| Given data |
----------

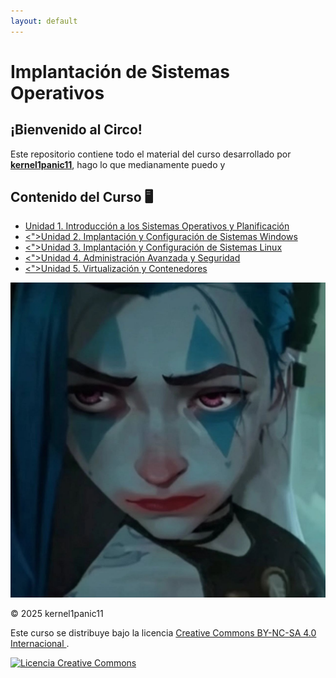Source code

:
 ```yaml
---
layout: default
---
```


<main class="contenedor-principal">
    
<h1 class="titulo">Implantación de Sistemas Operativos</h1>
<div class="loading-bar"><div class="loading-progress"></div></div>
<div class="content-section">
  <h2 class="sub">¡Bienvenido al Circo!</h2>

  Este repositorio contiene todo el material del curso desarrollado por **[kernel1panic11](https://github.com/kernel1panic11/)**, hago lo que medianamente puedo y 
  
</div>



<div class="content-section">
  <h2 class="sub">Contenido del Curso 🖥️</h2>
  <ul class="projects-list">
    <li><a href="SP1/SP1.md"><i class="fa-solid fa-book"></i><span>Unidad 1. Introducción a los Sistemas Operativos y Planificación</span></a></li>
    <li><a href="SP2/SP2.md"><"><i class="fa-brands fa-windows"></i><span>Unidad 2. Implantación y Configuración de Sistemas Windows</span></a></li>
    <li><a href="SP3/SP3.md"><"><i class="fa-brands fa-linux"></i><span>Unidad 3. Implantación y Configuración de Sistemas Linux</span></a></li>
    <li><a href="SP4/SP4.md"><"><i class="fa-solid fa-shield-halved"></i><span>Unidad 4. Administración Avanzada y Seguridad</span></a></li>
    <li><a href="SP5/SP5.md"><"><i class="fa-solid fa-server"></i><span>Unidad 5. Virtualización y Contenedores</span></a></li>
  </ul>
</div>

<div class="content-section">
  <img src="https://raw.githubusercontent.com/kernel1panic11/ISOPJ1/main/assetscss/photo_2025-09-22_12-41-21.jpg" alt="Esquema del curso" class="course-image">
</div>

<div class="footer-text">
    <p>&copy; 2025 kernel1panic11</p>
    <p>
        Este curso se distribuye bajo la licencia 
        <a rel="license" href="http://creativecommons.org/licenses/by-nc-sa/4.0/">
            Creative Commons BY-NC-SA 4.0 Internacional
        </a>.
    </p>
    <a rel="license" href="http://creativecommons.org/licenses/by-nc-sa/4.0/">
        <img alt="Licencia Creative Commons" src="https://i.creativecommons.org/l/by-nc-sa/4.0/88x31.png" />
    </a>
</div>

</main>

----------

| Exercise |
An image-free, exact version of the listing above is required.

| Exercise output |
Source code

:
 ```yaml
---
layout: default
---
```


<main class="contenedor-principal">
    
<h1 class="titulo">Implantación de Sistemas Operativos</h1>
<div class="loading-bar"><div class="loading-progress"></div></div>
<div class="content-section">
  <h2 class="sub">¡Bienvenido al Circo!</h2>

  Este repositorio contiene todo el material del curso desarrollado por **[kernel1panic11](https://github.com/kernel1panic11/)**, hago lo que medianamente puedo y 
  
</div>



<div class="content-section">
  <h2 class="sub">Contenido del Curso 🖥️</h2>
  <ul class="projects-list">
    <li><a href="SP1/SP1.md"><i class="fa-solid fa-book"></i><span>Unidad 1. Introducción a los Sistemas Operativos y Planificación</span></a></li>
    <li><a href="SP2/SP2.md"><"><i class="fa-brands fa-windows"></i><span>Unidad 2. Implantación y Configuración de Sistemas Windows</span></a></li>
    <li><a href="SP3/SP3.md"><"><i class="fa-brands fa-linux"></i><span>Unidad 3. Implantación y Configuración de Sistemas Linux</span></a></li>
    <li><a href="SP4/SP4.md"><"><i class="fa-solid fa-shield-halved"></i><span>Unidad 4. Administración Avanzada y Seguridad</span></a></li>
    <li><a href="SP5/SP5.md"><"><i class="fa-solid fa-server"></i><span>Unidad 5. Virtualización y Contenedores</span></a></li>
  </ul>
</div>

<div class="content-section">
  <img src="https://raw.githubusercontent.com/kernel1panic11/ISOPJ1/main/assetscss/photo_2025-09-22_12-41-21.jpg" alt="Esquema del curso" class="course-image">
</div>

<div class="footer-text">
    <p>&copy; 2025 kernel1panic11</p>
    <p>
        Este curso se distribuye bajo la licencia 
        <a rel="license" href="http://creativecommons.org/licenses/by-nc-sa/4.0/">
            Creative Commons BY-NC-SA 4.0 Internacional
        </a>.
    </p>
    <a rel="license" href="http://creativecommons.org/licenses/by-nc-sa/4.0/">
        <img alt="Licencia Creative Commons" src="https://i.creativecommons.org/l/by-nc-sa/4.0/88x31.png" />
    </a>
</div>

</main>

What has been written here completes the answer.